12. The machine execution method according to claim 11, wherein the specified multiple is 5.
13. The machine execution method according to any one of claims 1 to 12, wherein the FIR filter is established by evaluating a noise averaging metric for a candidate FIR filter.
14. The machine execution method according to any one of claims 1 to 13, wherein the filtering acoustic echo data includes A scan data.
15. Coherently summing the representations of the filtered acoustic echo data includes performing full-focus (TFM) beamforming by using the specified pulse sequence for each transmit / receive acquisition in a matrix capture / acquisition scheme.

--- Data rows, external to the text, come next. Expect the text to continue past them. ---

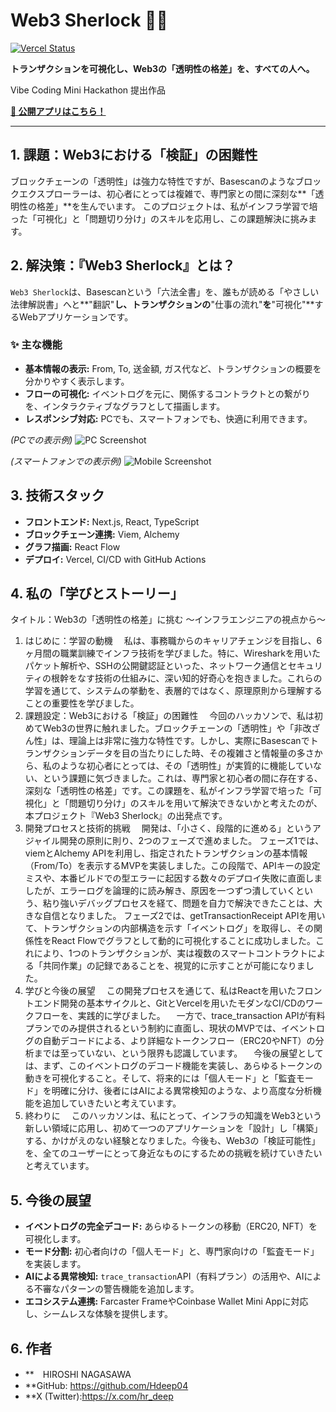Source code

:# Web3 Sherlock 🕵️‍♂️

[![Vercel Status](https://therealsujitk-vercel-badge.vercel.app/?app=web3-sherlock)](https://web3-sherlock.vercel.app/)

**トランザクションを可視化し、Web3の「透明性の格差」を、すべての人へ。**

Vibe Coding Mini Hackathon 提出作品

**[🚀 公開アプリはこちら！](https://web3-sherlock.vercel.app/)**

---

## 1. 課題：Web3における「検証」の困難性

ブロックチェーンの「透明性」は強力な特性ですが、Basescanのようなブロックエクスプローラーは、初心者にとっては複雑で、専門家との間に深刻な**「透明性の格差」**を生んでいます。
このプロジェクトは、私がインフラ学習で培った「可視化」と「問題切り分け」のスキルを応用し、この課題解決に挑みます。

## 2. 解決策：『Web3 Sherlock』とは？

`Web3 Sherlock`は、Basescanという「六法全書」を、誰もが読める「やさしい法律解説書」へと**"翻訳"**し、トランザクションの**"仕事の流れ"**を**"可視化"**するWebアプリケーションです。

### ✨ 主な機能
- **基本情報の表示:** From, To, 送金額, ガス代など、トランザクションの概要を分かりやすく表示します。
- **フローの可視化:** イベントログを元に、関係するコントラクトとの繋がりを、インタラクティブなグラフとして描画します。
- **レスポンシブ対応:** PCでも、スマートフォンでも、快適に利用できます。

*(PCでの表示例)*
![PC Screenshot](/pc-demo.png)

*(スマートフォンでの表示例)*
![Mobile Screenshot](/mobile-demo.jpeg)


## 3. 技術スタック
- **フロントエンド:** Next.js, React, TypeScript
- **ブロックチェーン連携:** Viem, Alchemy
- **グラフ描画:** React Flow
- **デプロイ:** Vercel, CI/CD with GitHub Actions

## 4. 私の「学びとストーリー」
タイトル：Web3の「透明性の格差」に挑む 〜インフラエンジニアの視点から〜
1. はじめに：学習の動機
　私は、事務職からのキャリアチェンジを目指し、6ヶ月間の職業訓練でインフラ技術を学びました。特に、Wiresharkを用いたパケット解析や、SSHの公開鍵認証といった、ネットワーク通信とセキュリティの根幹をなす技術の仕組みに、深い知的好奇心を抱きました。これらの学習を通じて、システムの挙動を、表層的ではなく、原理原則から理解することの重要性を学びました。
2. 課題設定：Web3における「検証」の困難性
　今回のハッカソンで、私は初めてWeb3の世界に触れました。ブロックチェーンの「透明性」や「非改ざん性」は、理論上は非常に強力な特性です。しかし、実際にBasescanでトランザクションデータを目の当たりにした時、その複雑さと情報量の多さから、私のような初心者にとっては、その「透明性」が実質的に機能していない、という課題に気づきました。これは、専門家と初心者の間に存在する、深刻な「透明性の格差」です。この課題を、私がインフラ学習で培った「可視化」と「問題切り分け」のスキルを用いて解決できないかと考えたのが、本プロジェクト『Web3 Sherlock』の出発点です。
3. 開発プロセスと技術的挑戦
　開発は、「小さく、段階的に進める」というアジャイル開発の原則に則り、2つのフェーズで進めました。
フェーズ1では、viemとAlchemy APIを利用し、指定されたトランザクションの基本情報（From/To）を表示するMVPを実装しました。この段階で、APIキーの設定ミスや、本番ビルドでの型エラーに起因する数々のデプロイ失敗に直面しましたが、エラーログを論理的に読み解き、原因を一つずつ潰していくという、粘り強いデバッグプロセスを経て、問題を自力で解決できたことは、大きな自信となりました。
フェーズ2では、getTransactionReceipt APIを用いて、トランザクションの内部構造を示す「イベントログ」を取得し、その関係性をReact Flowでグラフとして動的に可視化することに成功しました。これにより、1つのトランザクションが、実は複数のスマートコントラクトによる「共同作業」の記録であることを、視覚的に示すことが可能になりました。
4. 学びと今後の展望
　この開発プロセスを通じて、私はReactを用いたフロントエンド開発の基本サイクルと、GitとVercelを用いたモダンなCI/CDのワークフローを、実践的に学びました。
　一方で、trace_transaction APIが有料プランでのみ提供されるという制約に直面し、現状のMVPでは、イベントログの自動デコードによる、より詳細なトークンフロー（ERC20やNFT）の分析までは至っていない、という限界も認識しています。
　今後の展望としては、まず、このイベントログのデコード機能を実装し、あらゆるトークンの動きを可視化すること。そして、将来的には「個人モード」と「監査モード」を明確に分け、後者にはAIによる異常検知のような、より高度な分析機能を追加していきたいと考えています。
5. 終わりに
　このハッカソンは、私にとって、インフラの知識をWeb3という新しい領域に応用し、初めて一つのアプリケーションを「設計」し「構築」する、かけがえのない経験となりました。今後も、Web3の「検証可能性」を、全てのユーザーにとって身近なものにするための挑戦を続けていきたいと考えています。

## 5. 今後の展望
- **イベントログの完全デコード:** あらゆるトークンの移動（ERC20, NFT）を可視化します。
- **モード分割:** 初心者向けの「個人モード」と、専門家向けの「監査モード」を実装します。
- **AIによる異常検知:** `trace_transaction`API（有料プラン）の活用や、AIによる不審なパターンの警告機能を追加します。
- **エコシステム連携:** Farcaster FrameやCoinbase Wallet Mini Appに対応し、シームレスな体験を提供します。

## 6. 作者
- **　HIROSHI NAGASAWA
- **GitHub: https://github.com/Hdeep04
- **X (Twitter):https://x.com/hr_deep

The machine execution method according to any one of claims 1 to 14, wherein the pixel or voxel element values include data for an image generated using the TFM beamforming.
16. The specified pulse sequence is defined by a series of digits having values selected from the set {1, -1}. The machine execution method according to any one of claims 1 to 15, wherein the values {1} and {-1} correspond to specified positive and negative output amplitude values from a pulse generation circuit used to generate the respective acoustic pulse transmissions.
17. A system for performing acoustic inspections, pulse generation circuit, Receiving circuit and At least one processor circuit, A memory circuit that, when executed by at least one processor circuit, includes an instruction that causes the system to execute the machine execution method described in any one of claims 1 to 14, A system that is equipped with [the following].
18. A machine-driven method for coded radiation for acoustic inspection (machine-driven method), To establish a code for use in acoustic pulse transmission, which is defined by a specified pulse sequence exhibiting zero-value autocorrelation sidelobes at odd-value sample offsets, To establish a finite impulse response (FIR) filter for use in filtering acquired acoustic echo data received in response to the aforementioned acoustic pulse transmission, wherein the FIR filter results in the deconvolution of the specified pulse sequence, A machine execution method including
19. The machine execution method according to claim 18, wherein the latter half of the designated pulse sequence after the midpoint of the designated pulse sequence includes a mirror image of the first half of the designated pulse sequence, but the symbols alternate for each consecutive digit.
20. The machine execution method according to claim 18 or 19, wherein the FIR filter is established by evaluating a set of candidate impulse response filter coefficients according to an amplitude criterion, which includes determining the count of candidate impulse response filter coefficients corresponding to candidate FIR filters having an amplitude greater than a specified amplitude threshold as the ratio of the filter coefficients having the maximum amplitude.
21. The machine execution method according to claim 20, wherein the candidate FIR filter is truncated by dropping candidate impulse response filter coefficients below the specified amplitude threshold in order to provide the FIR filter to be used to bring about deconvolution.
22. The machine execution method according to any one of claims 18 to 21, wherein the designated pulse sequence or the FIR filter is established using the criterion that the count of the impulse response filter coefficients is constrained to a designated multiple of the number of digits in the designated code.
23. The machine execution method according to claim 22, wherein the specified multiple is 5.
24. The specified pulse sequence is defined by a series of digits having values selected from the set {1, -1}. The machine execution method according to any one of claims 18 to 23, wherein the values {1} and {-1} correspond to specified positive and negative output amplitude values from a pulse generation circuit used to generate each acoustic pulse transmission.
25. The machine execution method according to any one of claims 18 to 24, wherein the FIR filter is established by evaluating the noise averaging metric in the candidate FIR filter.